Within their knowledge-sharing tech stack, Stack Overflow for Teams has filled the gap for collaborative documentation, but also made existing knowledge more accessible. “We use Stack Overflow for Teams to index the knowledge we have sitting in Confluence. As a developer, I already use public Stack Overflow in my work, so having both next to each other on my start page and being able to find links to other documentation we have at Doctolib makes things so much easier.”
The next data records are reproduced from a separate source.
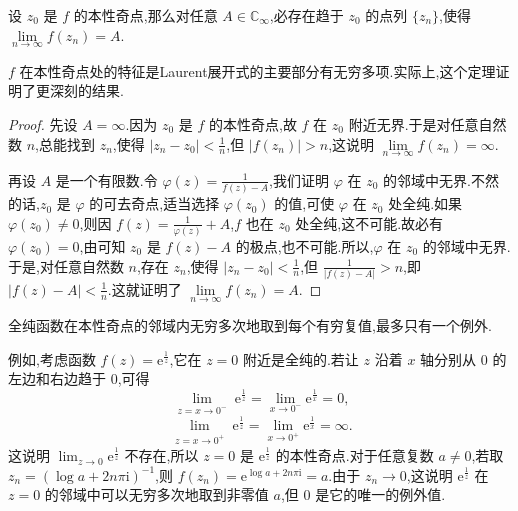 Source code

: \documentclass[../../main.tex]{subfiles}
\begin{document}
\begin{theorem}[Weierstrass定理]\label{theorem:Weierstrass-定理5.2.5}
设 \( z_0 \) 是 \( f \) 的本性奇点,那么对任意 \( A \in \mathbb{C}_{\infty} \),必存在趋于 \( z_0 \) 的点列 \( \{ z_n \} \),使得 \( \lim\limits_{n \to \infty} f(z_n) = A \).
\end{theorem}
\begin{remark}
\( f \) 在本性奇点处的特征是Laurent展开式的主要部分有无穷多项.实际上,这个定理证明了更深刻的结果.
\end{remark}
\begin{proof}
先设 \( A = \infty \).因为 \( z_0 \) 是 \( f \) 的本性奇点,故 \( f \) 在 \( z_0 \) 附近无界.于是对任意自然数 \( n \),总能找到 \( z_n \),使得 \( |z_n - z_0| < \frac{1}{n} \),但 \( |f(z_n)| > n \),这说明 \( \lim\limits_{n \to \infty} f(z_n) = \infty \).

再设 \( A \) 是一个有限数.令 \( \varphi(z) = \frac{1}{f(z) - A} \),我们证明 \( \varphi \) 在 \( z_0 \) 的邻域中无界.不然的话,\( z_0 \) 是 \( \varphi \) 的可去奇点,适当选择 \( \varphi(z_0) \) 的值,可使 \( \varphi \) 在 \( z_0 \) 处全纯.如果 \( \varphi(z_0) \neq 0 \),则因 \( f(z) = \frac{1}{\varphi(z)} + A \),\( f \) 也在 \( z_0 \) 处全纯,这不可能.故必有 \( \varphi(z_0) = 0 \),由可知 \( z_0 \) 是 \( f(z) -A\) 的极点,也不可能.所以,\( \varphi \) 在 \( z_0 \) 的邻域中无界.于是,对任意自然数 \( n \),存在 \( z_n \),使得 \( |z_n - z_0| < \frac{1}{n} \),但 \( \frac{1}{|f(z) - A|} > n \),即 \( |f(z) - A| < \frac{1}{n} \).这就证明了 \( \lim\limits_{n \to \infty} f(z_n) = A \).

\end{proof}

\begin{theorem}[Picard定理]\label{ theorem:Picard定理-定理5.2.6}
全纯函数在本性奇点的邻域内无穷多次地取到每个有穷复值,最多只有一个例外.
\end{theorem}
\begin{remark}
例如,考虑函数 \( f(z) = \mathrm{e}^{\frac{1}{z}} \),它在 \( z = 0 \) 附近是全纯的.若让 \( z \) 沿着 \( x \) 轴分别从 \( 0 \) 的左边和右边趋于 \( 0 \),可得
\[
\lim_{\substack{z = x \to 0^-}} \mathrm{e}^{\frac{1}{z}} = \lim_{x \to 0^-} \mathrm{e}^{\frac{1}{x}} = 0,
\]
\[
\lim_{\substack{z = x \to 0^+}} \mathrm{e}^{\frac{1}{z}} = \lim_{x \to 0^+} \mathrm{e}^{\frac{1}{x}} = \infty.
\]
这说明 \( \lim_{z \to 0} \mathrm{e}^{\frac{1}{z}} \) 不存在,所以 \( z = 0 \) 是 \( \mathrm{e}^{\frac{1}{z}} \) 的本性奇点.对于任意复数 \( a \neq 0 \),若取 \( z_n = (\log a + 2n\pi \mathrm{i})^{-1} \),则 \( f(z_n) = \mathrm{e}^{\log a + 2n\pi \mathrm{i}} = a \).由于 \( z_n \to 0 \),这说明 \( \mathrm{e}^{\frac{1}{z}} \) 在 \( z = 0 \) 的邻域中可以无穷多次地取到非零值 \( a \),但 \( 0 \) 是它的唯一的例外值.
\end{remark}
\end{document}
“Stack Overflow for Teams was the first product we introduced for this purpose,” says Thibault Boyer, the head of IT Products and Projects at Doctolib. “The goal was to improve the knowledge transfer between co-workers and dev teams. Also, to offer a better onboarding for new hires.” Doctolib began with 137 users in 2019 and has since expanded to 300 users. “With Stack Overflow for Teams, we have better cohesion and team spirit. Also, new joiners are quickly onboarded by themselves. We have improved the knowledge transfer and ensured our code logic is crystal clear for anyone.”
After starting out with half its developers, the company quickly expanded Stack Overflow for Teams to the entire engineering organization. For Guerreiro, it means he can get more done and distract his colleagues less. “You no longer need to break someone’s focus by asking them a question. And even if we did, then the knowledge would be stuck between me and them. This way we have it available for everyone else that might have the same question.”
Guerreiro says it has turned him into a contributor. “On the public Stack Overflow, I was just a reader, but on Doctolib’s instance, I began writing questions and answers right as I started.” What works for him and the others is the gamification. “Personally, what I would miss with a different solution is the points, achievements, and medals. As an engineer, you work towards targets, but you also work for recognition from your co-workers. This tool helps me get both.”